Disruptive behaviours, setting up messy campsites, leaving a footprint of rubbish, illegal fireplaces and the worst of all.. using the surrounding area as a toilet. 

Whilst travelling across the Nullarbor, Kelly and I were appalled by the number of free campsites that were littered with plastics and soiled toilet paper (often hanging in windblown streamers from bushes). In some places it was disgusting. 

Thing is, I am a total hypocrite here because I like to camp for free in some towns as well.
There are plenty of paid or free campsites in most locations we stay (& we use Wikicamps to find them). But sometimes we like to try to snug into a discrete spot of our own choosing for the night.
This is for a variety of reasons. 

Sometimes I am just tired, and we have run out of daylight and I don’t want to drive-on looking for a site any further.
Sometimes there just are not any free legal campsites in the area and I don’t want to pay the price of a van park for the night. Especially if we arrive late and plan to depart first thing.
And to be truthful, sometimes it’s just a little bit fun to pretend you are an outlaw on the run and try to covertly complete a free-camping mission.

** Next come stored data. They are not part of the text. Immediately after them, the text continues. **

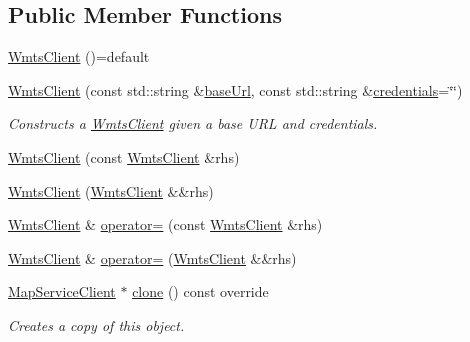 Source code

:\subsection*{Public Member Functions}
\begin{DoxyCompactItemize}
\item 
\hyperlink{classdg_1_1deepcore_1_1imagery_1_1_wmts_client_a408ab2e9f51053db6d0fbf1074567851}{Wmts\+Client} ()=default
\item 
\hyperlink{classdg_1_1deepcore_1_1imagery_1_1_wmts_client_a7795f68322e43cc9485d541f70caea1c}{Wmts\+Client} (const std\+::string \&\hyperlink{group___imagery_module_gadf279770cec6dc9ac56348bb2e1b29e1}{base\+Url}, const std\+::string \&\hyperlink{group___imagery_module_gac4c03ea635c336ca2fe7de533706c11c}{credentials}=\char`\"{}\char`\"{})
\begin{DoxyCompactList}\small\item\em Constructs a \hyperlink{classdg_1_1deepcore_1_1imagery_1_1_wmts_client}{Wmts\+Client} given a base U\+RL and credentials. \end{DoxyCompactList}\item 
\hyperlink{classdg_1_1deepcore_1_1imagery_1_1_wmts_client_a364b883e40e217fb5f4653d53de21e59}{Wmts\+Client} (const \hyperlink{classdg_1_1deepcore_1_1imagery_1_1_wmts_client}{Wmts\+Client} \&rhs)
\item 
\hyperlink{classdg_1_1deepcore_1_1imagery_1_1_wmts_client_ab4f05e3d9d3bce118d5f74d0570215dc}{Wmts\+Client} (\hyperlink{classdg_1_1deepcore_1_1imagery_1_1_wmts_client}{Wmts\+Client} \&\&rhs)
\item 
\hyperlink{classdg_1_1deepcore_1_1imagery_1_1_wmts_client}{Wmts\+Client} \& \hyperlink{classdg_1_1deepcore_1_1imagery_1_1_wmts_client_a9306a2e8c09ab015a1336a0177e81025}{operator=} (const \hyperlink{classdg_1_1deepcore_1_1imagery_1_1_wmts_client}{Wmts\+Client} \&rhs)
\item 
\hyperlink{classdg_1_1deepcore_1_1imagery_1_1_wmts_client}{Wmts\+Client} \& \hyperlink{classdg_1_1deepcore_1_1imagery_1_1_wmts_client_a0bee1f9ef12b706228f12bf34bf62f74}{operator=} (\hyperlink{classdg_1_1deepcore_1_1imagery_1_1_wmts_client}{Wmts\+Client} \&\&rhs)
\item 
\hyperlink{classdg_1_1deepcore_1_1imagery_1_1_map_service_client}{Map\+Service\+Client} $\ast$ \hyperlink{classdg_1_1deepcore_1_1imagery_1_1_wmts_client_a2719956d896a32d0172a8cdeda0928e6}{clone} () const override
\begin{DoxyCompactList}\small\item\em Creates a copy of this object. \end{DoxyCompactList}\item 

\end{DoxyCompactItemize}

But we have developed some ground rules which I think should apply to everyone:

Rules for stealthy parking overnight in non-campsite areas.

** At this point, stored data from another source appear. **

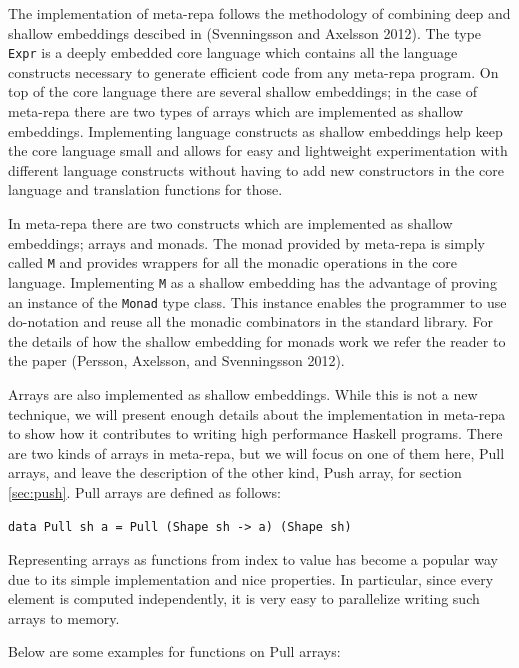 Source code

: \documentclass[preprint]{sigplanconf}
\begin{document}
\label{sec:shallow}

The implementation of meta-repa follows the methodology of combining
deep and shallow embeddings descibed in (Svenningsson and Axelsson
2012). The type \texttt{Expr} is a deeply embedded core language which
contains all the language constructs necessary to generate efficient
code from any meta-repa program. On top of the core language there are
several shallow embeddings; in the case of meta-repa there are two types
of arrays which are implemented as shallow embeddings. Implementing
language constructs as shallow embeddings help keep the core language
small and allows for easy and lightweight experimentation with different
language constructs without having to add new constructors in the core
language and translation functions for those.

In meta-repa there are two constructs which are implemented as shallow
embeddings; arrays and monads. The monad provided by meta-repa is simply
called \texttt{M} and provides wrappers for all the monadic operations
in the core language. Implementing \texttt{M} as a shallow embedding has
the advantage of proving an instance of the \texttt{Monad} type class.
This instance enables the programmer to use do-notation and reuse all
the monadic combinators in the standard library. For the details of how
the shallow embedding for monads work we refer the reader to the paper
(Persson, Axelsson, and Svenningsson 2012).

Arrays are also implemented as shallow embeddings. While this is not a
new technique, we will present enough details about the implementation
in meta-repa to show how it contributes to writing high performance
Haskell programs. There are two kinds of arrays in meta-repa, but we
will focus on one of them here, Pull arrays, and leave the description
of the other kind, Push array, for section \ref{sec:push}. Pull arrays
are defined as follows:

\begin{verbatim}
data Pull sh a = Pull (Shape sh -> a) (Shape sh)
\end{verbatim}

Representing arrays as functions from index to value has become a
popular way due to its simple implementation and nice properties. In
particular, since every element is computed independently, it is very
easy to parallelize writing such arrays to memory.

Below are some examples for functions on Pull arrays:
\end{document}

  1. No parking within 50 metres of a residential house.
  2. No parking within 100 metres of another camper van or motorhome.
  3. No parking at lookouts, popular carparks or beachside locations unless permitted. 
  4. A maximum of one night for any one location.
  5. Know thy destination. We have already chosen our potential overnight stay during the day, so we are not driving around the streets looking for a spot.
  6. Arrive late (dusk). Depart early (as soon after sun up as is practical).
  7. No noise. We eat dinner before we arrive. Once we arrive in our location we shut up the blinds and get ready for bed & quietly watch a movie or whatever.
  8. If you are not completely self-contained, you must be within 50 metres of a public toilet. Leave no trace.
  9. Be respectful. If you get that dreaded knock on the door during the night. Be respectful, apologise, and get moving. No excuses.
  10. BONUS POINTS: When appropriate a rubbish collection in the area should be done before leaving. We have THE CLAW to facilitate this. Leave the site better than you found it.

Featured image credit: @nicolegeri

One response to “Vanlife? We have a problem.”

  1. 100% agree! Back in 2008 – 2010 we travelled Oz with the kids – we worked and home schooled. And like yourself we enjoyed the peace and freedom of the ‘free camp’. I can’t count how many times we pulled into a camp and had to fill a garbage bag full of rubbish before we even set up. When we did the Nullabor there was also a lot of graffiti which looks dreadful. I also remember visiting the most amazing spot of Emma Gorge in WA and people had wedged cake containers and all sorts of rubbish between rocks etc – this absolutely broke my heart.